(Records from a collection)
===

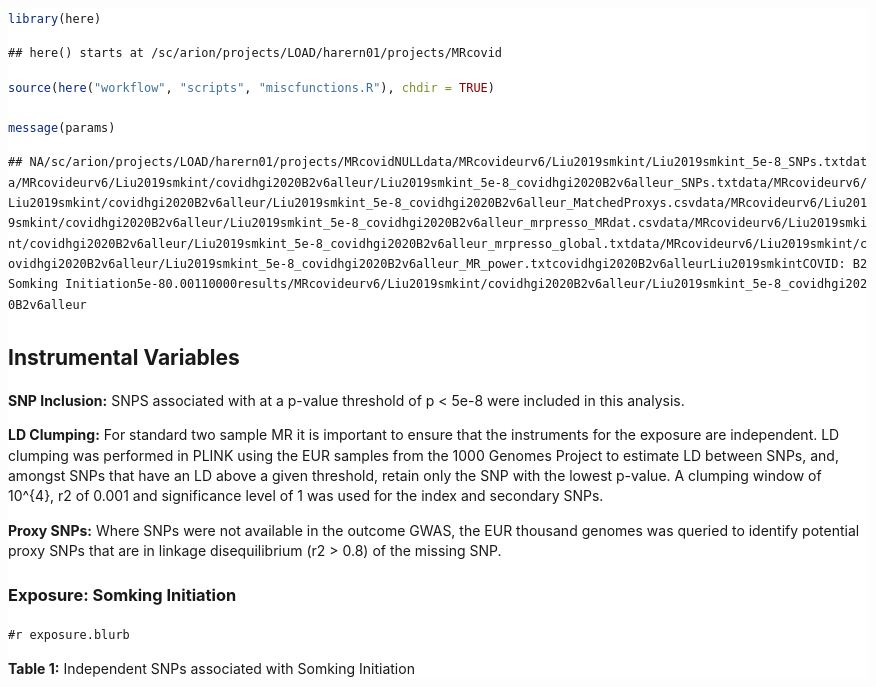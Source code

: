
 ```r
library(here)
```

```
## here() starts at /sc/arion/projects/LOAD/harern01/projects/MRcovid
```

```r
source(here("workflow", "scripts", "miscfunctions.R"), chdir = TRUE)

message(params)
```

```
## NA/sc/arion/projects/LOAD/harern01/projects/MRcovidNULLdata/MRcovideurv6/Liu2019smkint/Liu2019smkint_5e-8_SNPs.txtdata/MRcovideurv6/Liu2019smkint/covidhgi2020B2v6alleur/Liu2019smkint_5e-8_covidhgi2020B2v6alleur_SNPs.txtdata/MRcovideurv6/Liu2019smkint/covidhgi2020B2v6alleur/Liu2019smkint_5e-8_covidhgi2020B2v6alleur_MatchedProxys.csvdata/MRcovideurv6/Liu2019smkint/covidhgi2020B2v6alleur/Liu2019smkint_5e-8_covidhgi2020B2v6alleur_mrpresso_MRdat.csvdata/MRcovideurv6/Liu2019smkint/covidhgi2020B2v6alleur/Liu2019smkint_5e-8_covidhgi2020B2v6alleur_mrpresso_global.txtdata/MRcovideurv6/Liu2019smkint/covidhgi2020B2v6alleur/Liu2019smkint_5e-8_covidhgi2020B2v6alleur_MR_power.txtcovidhgi2020B2v6alleurLiu2019smkintCOVID: B2Somking Initiation5e-80.00110000results/MRcovideurv6/Liu2019smkint/covidhgi2020B2v6alleur/Liu2019smkint_5e-8_covidhgi2020B2v6alleur
```



## Instrumental Variables
**SNP Inclusion:** SNPS associated with at a p-value threshold of p < 5e-8 were included in this analysis.
<br>

**LD Clumping:** For standard two sample MR it is important to ensure that the instruments for the exposure are independent. LD clumping was performed in PLINK using the EUR samples from the 1000 Genomes Project to estimate LD between SNPs, and, amongst SNPs that have an LD above a given threshold, retain only the SNP with the lowest p-value. A clumping window of 10^{4}, r2 of 0.001 and significance level of 1 was used for the index and secondary SNPs.
<br>

**Proxy SNPs:** Where SNPs were not available in the outcome GWAS, the EUR thousand genomes was queried to identify potential proxy SNPs that are in linkage disequilibrium (r2 > 0.8) of the missing SNP.
<br>

### Exposure: Somking Initiation
`#r exposure.blurb`
<br>

**Table 1:** Independent SNPs associated with Somking Initiation
<div data-pagedtable="false">
  <script data-pagedtable-source type="application/json">
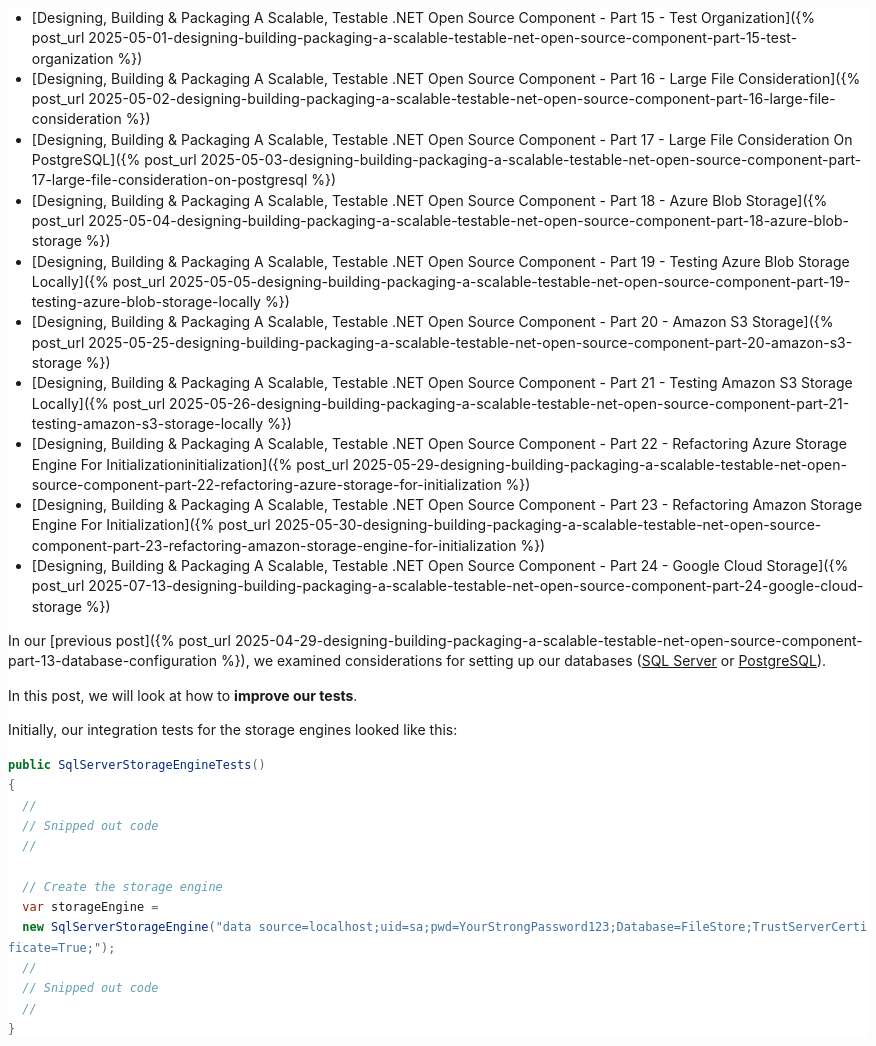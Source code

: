 - [Designing, Building & Packaging A Scalable, Testable .NET Open Source Component - Part 15 - Test Organization]({% post_url 2025-05-01-designing-building-packaging-a-scalable-testable-net-open-source-component-part-15-test-organization %})
- [Designing, Building & Packaging A Scalable, Testable .NET Open Source Component - Part 16 - Large File Consideration]({% post_url 2025-05-02-designing-building-packaging-a-scalable-testable-net-open-source-component-part-16-large-file-consideration %})
- [Designing, Building & Packaging A Scalable, Testable .NET Open Source Component - Part 17 - Large File Consideration On PostgreSQL]({% post_url 2025-05-03-designing-building-packaging-a-scalable-testable-net-open-source-component-part-17-large-file-consideration-on-postgresql %})
- [Designing, Building & Packaging A Scalable, Testable .NET Open Source Component - Part 18 - Azure Blob Storage]({% post_url 2025-05-04-designing-building-packaging-a-scalable-testable-net-open-source-component-part-18-azure-blob-storage %})
- [Designing, Building & Packaging A Scalable, Testable .NET Open Source Component - Part 19 - Testing Azure Blob Storage Locally]({% post_url 2025-05-05-designing-building-packaging-a-scalable-testable-net-open-source-component-part-19-testing-azure-blob-storage-locally %})
- [Designing, Building & Packaging A Scalable, Testable .NET Open Source Component - Part 20 - Amazon S3 Storage]({% post_url 2025-05-25-designing-building-packaging-a-scalable-testable-net-open-source-component-part-20-amazon-s3-storage %})
- [Designing, Building & Packaging A Scalable, Testable .NET Open Source Component - Part 21 - Testing Amazon S3 Storage Locally]({% post_url 2025-05-26-designing-building-packaging-a-scalable-testable-net-open-source-component-part-21-testing-amazon-s3-storage-locally %}) 
- [Designing, Building & Packaging A Scalable, Testable .NET Open Source Component - Part 22 - Refactoring Azure Storage Engine For Initializationinitialization]({% post_url 2025-05-29-designing-building-packaging-a-scalable-testable-net-open-source-component-part-22-refactoring-azure-storage-for-initialization %})
- [Designing, Building & Packaging A Scalable, Testable .NET Open Source Component - Part 23 - Refactoring Amazon Storage Engine For Initialization]({% post_url 2025-05-30-designing-building-packaging-a-scalable-testable-net-open-source-component-part-23-refactoring-amazon-storage-engine-for-initialization %})
- [Designing, Building & Packaging A Scalable, Testable .NET Open Source Component - Part 24 - Google Cloud Storage]({% post_url 2025-07-13-designing-building-packaging-a-scalable-testable-net-open-source-component-part-24-google-cloud-storage %})

In our [previous post]({% post_url 2025-04-29-designing-building-packaging-a-scalable-testable-net-open-source-component-part-13-database-configuration %}), we examined considerations for setting up our databases ([SQL Server](https://www.microsoft.com/en-us/sql-server) or [PostgreSQL](https://www.postgresql.org/)).

In this post, we will look at how to **improve our tests**.

Initially, our integration tests for the storage engines looked like this:

```c#
public SqlServerStorageEngineTests()
{
  //
  // Snipped out code
  //

  // Create the storage engine
  var storageEngine =
  new SqlServerStorageEngine("data source=localhost;uid=sa;pwd=YourStrongPassword123;Database=FileStore;TrustServerCertificate=True;");
  //
  // Snipped out code
  //
}
```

===

### WHAT YOU SHOULD DO
Print exactly the first line of the entries and every line after it through the one that contains "## Instrumental Variables", leaving the pictures out.

### EXERCISE OUTPUT
Source code

:
 ```r
library(here)
```

```
## here() starts at /sc/arion/projects/LOAD/harern01/projects/MRcovid
```

```r
source(here("workflow", "scripts", "miscfunctions.R"), chdir = TRUE)

message(params)
```

```
## NA/sc/arion/projects/LOAD/harern01/projects/MRcovidNULLdata/MRcovideurv6/Liu2019smkint/Liu2019smkint_5e-8_SNPs.txtdata/MRcovideurv6/Liu2019smkint/covidhgi2020B2v6alleur/Liu2019smkint_5e-8_covidhgi2020B2v6alleur_SNPs.txtdata/MRcovideurv6/Liu2019smkint/covidhgi2020B2v6alleur/Liu2019smkint_5e-8_covidhgi2020B2v6alleur_MatchedProxys.csvdata/MRcovideurv6/Liu2019smkint/covidhgi2020B2v6alleur/Liu2019smkint_5e-8_covidhgi2020B2v6alleur_mrpresso_MRdat.csvdata/MRcovideurv6/Liu2019smkint/covidhgi2020B2v6alleur/Liu2019smkint_5e-8_covidhgi2020B2v6alleur_mrpresso_global.txtdata/MRcovideurv6/Liu2019smkint/covidhgi2020B2v6alleur/Liu2019smkint_5e-8_covidhgi2020B2v6alleur_MR_power.txtcovidhgi2020B2v6alleurLiu2019smkintCOVID: B2Somking Initiation5e-80.00110000results/MRcovideurv6/Liu2019smkint/covidhgi2020B2v6alleur/Liu2019smkint_5e-8_covidhgi2020B2v6alleur
```



## Instrumental Variables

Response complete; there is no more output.